> **ENTRIES PROVIDED**
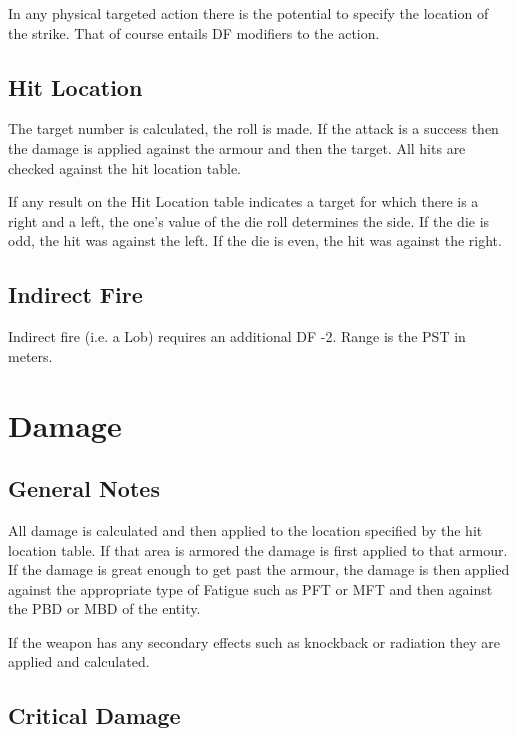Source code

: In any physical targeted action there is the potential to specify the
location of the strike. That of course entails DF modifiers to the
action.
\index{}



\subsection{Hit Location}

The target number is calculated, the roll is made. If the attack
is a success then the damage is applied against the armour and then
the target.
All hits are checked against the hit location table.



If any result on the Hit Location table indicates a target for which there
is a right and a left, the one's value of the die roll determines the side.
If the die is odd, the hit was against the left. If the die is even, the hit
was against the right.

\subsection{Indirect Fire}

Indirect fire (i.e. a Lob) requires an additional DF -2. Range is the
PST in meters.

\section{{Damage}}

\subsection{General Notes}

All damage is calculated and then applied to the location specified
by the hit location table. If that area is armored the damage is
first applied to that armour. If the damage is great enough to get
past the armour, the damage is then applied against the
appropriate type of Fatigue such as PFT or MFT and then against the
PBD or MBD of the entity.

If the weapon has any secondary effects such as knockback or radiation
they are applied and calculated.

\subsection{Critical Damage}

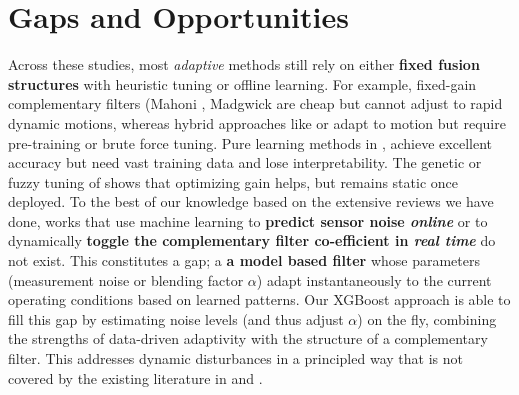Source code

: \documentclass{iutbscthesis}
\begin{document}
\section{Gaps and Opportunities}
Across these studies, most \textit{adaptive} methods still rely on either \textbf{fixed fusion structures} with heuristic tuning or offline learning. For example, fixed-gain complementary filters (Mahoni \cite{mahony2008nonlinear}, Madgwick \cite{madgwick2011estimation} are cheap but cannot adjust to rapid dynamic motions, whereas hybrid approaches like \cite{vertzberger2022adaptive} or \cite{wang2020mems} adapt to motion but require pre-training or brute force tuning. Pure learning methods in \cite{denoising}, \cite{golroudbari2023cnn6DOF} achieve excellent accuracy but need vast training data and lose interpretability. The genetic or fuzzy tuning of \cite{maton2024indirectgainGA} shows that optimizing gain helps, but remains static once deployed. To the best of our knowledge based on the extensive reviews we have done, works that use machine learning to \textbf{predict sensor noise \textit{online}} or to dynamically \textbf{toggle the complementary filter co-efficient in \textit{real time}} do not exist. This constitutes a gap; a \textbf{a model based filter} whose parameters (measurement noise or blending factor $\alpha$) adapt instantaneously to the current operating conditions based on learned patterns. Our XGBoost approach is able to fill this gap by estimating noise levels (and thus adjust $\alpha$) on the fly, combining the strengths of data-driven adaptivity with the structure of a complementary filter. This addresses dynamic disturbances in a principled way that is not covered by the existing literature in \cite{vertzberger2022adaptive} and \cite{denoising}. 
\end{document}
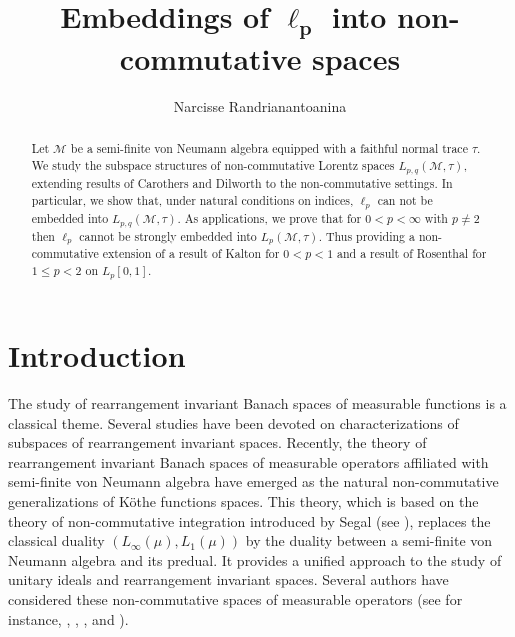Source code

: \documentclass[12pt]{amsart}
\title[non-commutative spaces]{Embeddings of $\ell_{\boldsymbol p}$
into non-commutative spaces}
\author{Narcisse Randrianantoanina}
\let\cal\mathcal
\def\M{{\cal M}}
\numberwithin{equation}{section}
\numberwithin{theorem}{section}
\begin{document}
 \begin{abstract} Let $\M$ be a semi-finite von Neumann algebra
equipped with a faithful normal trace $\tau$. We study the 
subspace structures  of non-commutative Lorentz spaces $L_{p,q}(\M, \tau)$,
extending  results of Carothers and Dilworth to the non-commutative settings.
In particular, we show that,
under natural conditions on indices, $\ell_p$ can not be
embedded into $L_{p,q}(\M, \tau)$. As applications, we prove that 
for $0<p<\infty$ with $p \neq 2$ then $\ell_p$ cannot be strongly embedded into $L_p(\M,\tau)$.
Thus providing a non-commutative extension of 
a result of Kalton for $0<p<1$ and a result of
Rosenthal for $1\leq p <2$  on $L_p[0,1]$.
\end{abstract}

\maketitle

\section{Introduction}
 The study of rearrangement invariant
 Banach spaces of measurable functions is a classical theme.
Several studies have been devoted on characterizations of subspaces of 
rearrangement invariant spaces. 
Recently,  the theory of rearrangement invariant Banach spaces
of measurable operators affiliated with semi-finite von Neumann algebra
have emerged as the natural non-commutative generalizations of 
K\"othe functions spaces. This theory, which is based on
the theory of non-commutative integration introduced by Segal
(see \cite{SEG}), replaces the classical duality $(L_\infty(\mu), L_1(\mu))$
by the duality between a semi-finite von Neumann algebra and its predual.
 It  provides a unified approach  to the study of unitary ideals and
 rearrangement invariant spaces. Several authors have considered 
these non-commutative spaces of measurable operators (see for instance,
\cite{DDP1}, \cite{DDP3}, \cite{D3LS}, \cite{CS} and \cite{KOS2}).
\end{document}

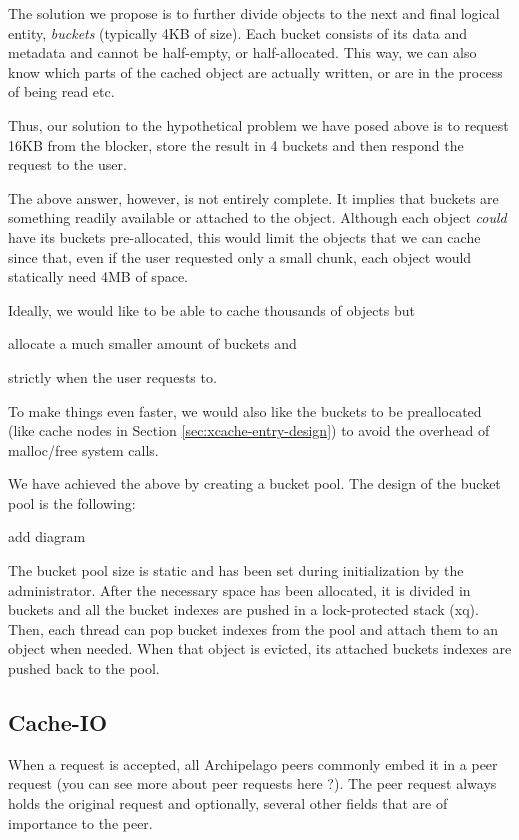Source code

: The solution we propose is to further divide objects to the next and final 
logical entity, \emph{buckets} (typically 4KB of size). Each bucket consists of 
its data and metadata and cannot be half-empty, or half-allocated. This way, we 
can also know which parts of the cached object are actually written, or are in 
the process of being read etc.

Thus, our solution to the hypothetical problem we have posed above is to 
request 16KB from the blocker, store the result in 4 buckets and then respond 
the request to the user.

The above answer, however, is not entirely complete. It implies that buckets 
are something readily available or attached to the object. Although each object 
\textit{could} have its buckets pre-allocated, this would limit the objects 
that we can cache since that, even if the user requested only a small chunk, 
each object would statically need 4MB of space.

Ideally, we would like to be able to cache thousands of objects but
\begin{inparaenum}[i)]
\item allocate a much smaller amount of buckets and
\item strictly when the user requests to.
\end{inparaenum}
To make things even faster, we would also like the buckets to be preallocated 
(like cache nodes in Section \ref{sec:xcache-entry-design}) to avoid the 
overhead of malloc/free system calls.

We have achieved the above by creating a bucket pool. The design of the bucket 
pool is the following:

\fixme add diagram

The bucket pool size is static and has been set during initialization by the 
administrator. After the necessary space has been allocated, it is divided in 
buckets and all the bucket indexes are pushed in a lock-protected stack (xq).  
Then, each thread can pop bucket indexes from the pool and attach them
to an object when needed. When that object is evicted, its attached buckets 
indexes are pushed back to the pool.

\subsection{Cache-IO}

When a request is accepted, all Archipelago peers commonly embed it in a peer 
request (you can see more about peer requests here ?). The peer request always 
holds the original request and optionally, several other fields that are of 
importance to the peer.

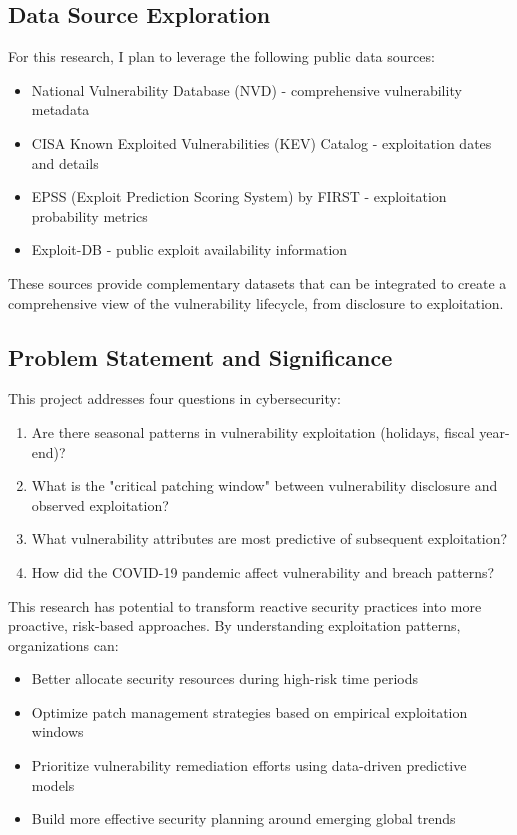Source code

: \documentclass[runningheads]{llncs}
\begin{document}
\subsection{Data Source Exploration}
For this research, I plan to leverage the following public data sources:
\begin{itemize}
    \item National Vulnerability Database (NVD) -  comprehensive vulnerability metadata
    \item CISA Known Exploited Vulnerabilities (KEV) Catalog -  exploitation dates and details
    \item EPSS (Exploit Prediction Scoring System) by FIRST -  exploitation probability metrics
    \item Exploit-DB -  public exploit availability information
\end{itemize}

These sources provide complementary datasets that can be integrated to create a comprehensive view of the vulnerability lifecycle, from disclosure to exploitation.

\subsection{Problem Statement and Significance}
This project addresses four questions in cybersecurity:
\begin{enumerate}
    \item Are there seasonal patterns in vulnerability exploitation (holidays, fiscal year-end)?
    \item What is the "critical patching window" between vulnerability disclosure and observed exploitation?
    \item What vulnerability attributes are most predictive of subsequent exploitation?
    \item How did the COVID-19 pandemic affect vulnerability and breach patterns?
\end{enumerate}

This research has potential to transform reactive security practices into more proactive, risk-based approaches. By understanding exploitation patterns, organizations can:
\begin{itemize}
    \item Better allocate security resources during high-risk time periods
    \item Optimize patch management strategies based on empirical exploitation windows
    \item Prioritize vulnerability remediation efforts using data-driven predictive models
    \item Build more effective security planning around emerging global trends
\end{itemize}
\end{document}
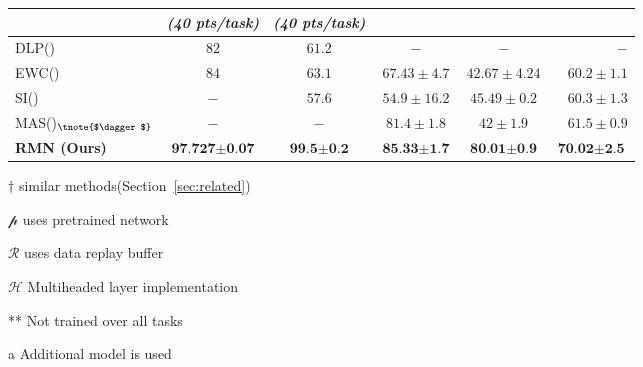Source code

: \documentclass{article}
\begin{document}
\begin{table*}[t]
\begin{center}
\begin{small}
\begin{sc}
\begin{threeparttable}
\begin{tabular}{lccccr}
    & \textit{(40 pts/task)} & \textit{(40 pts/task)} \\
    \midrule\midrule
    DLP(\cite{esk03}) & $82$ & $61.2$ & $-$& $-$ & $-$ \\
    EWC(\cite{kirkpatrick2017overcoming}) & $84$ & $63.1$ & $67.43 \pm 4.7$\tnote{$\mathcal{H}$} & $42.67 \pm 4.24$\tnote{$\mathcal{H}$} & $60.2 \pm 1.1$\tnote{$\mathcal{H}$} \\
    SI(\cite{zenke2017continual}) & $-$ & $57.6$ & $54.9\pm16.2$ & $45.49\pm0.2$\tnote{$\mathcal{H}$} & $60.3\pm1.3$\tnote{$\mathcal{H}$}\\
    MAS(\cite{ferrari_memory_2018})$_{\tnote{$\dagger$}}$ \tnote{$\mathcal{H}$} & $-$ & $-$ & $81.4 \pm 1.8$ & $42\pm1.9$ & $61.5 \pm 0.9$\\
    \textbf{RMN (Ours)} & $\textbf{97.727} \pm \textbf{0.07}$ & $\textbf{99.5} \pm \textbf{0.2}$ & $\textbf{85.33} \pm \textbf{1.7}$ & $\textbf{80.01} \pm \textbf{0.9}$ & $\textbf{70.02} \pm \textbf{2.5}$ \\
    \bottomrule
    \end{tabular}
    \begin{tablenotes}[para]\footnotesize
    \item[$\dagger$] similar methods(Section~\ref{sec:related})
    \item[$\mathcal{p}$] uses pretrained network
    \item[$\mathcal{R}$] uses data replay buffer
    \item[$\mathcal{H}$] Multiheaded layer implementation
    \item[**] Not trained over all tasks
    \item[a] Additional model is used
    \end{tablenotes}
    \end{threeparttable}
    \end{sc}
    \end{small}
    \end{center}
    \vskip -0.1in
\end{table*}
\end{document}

> **WHAT IS REQUIRED**
Scan the material above for "risk". Copy every line where it appears.

> **YOUR RESPONSE**
This research has potential to transform reactive security practices into more proactive, risk-based approaches. By understanding exploitation patterns, organizations can:
    \item Better allocate security resources during high-risk time periods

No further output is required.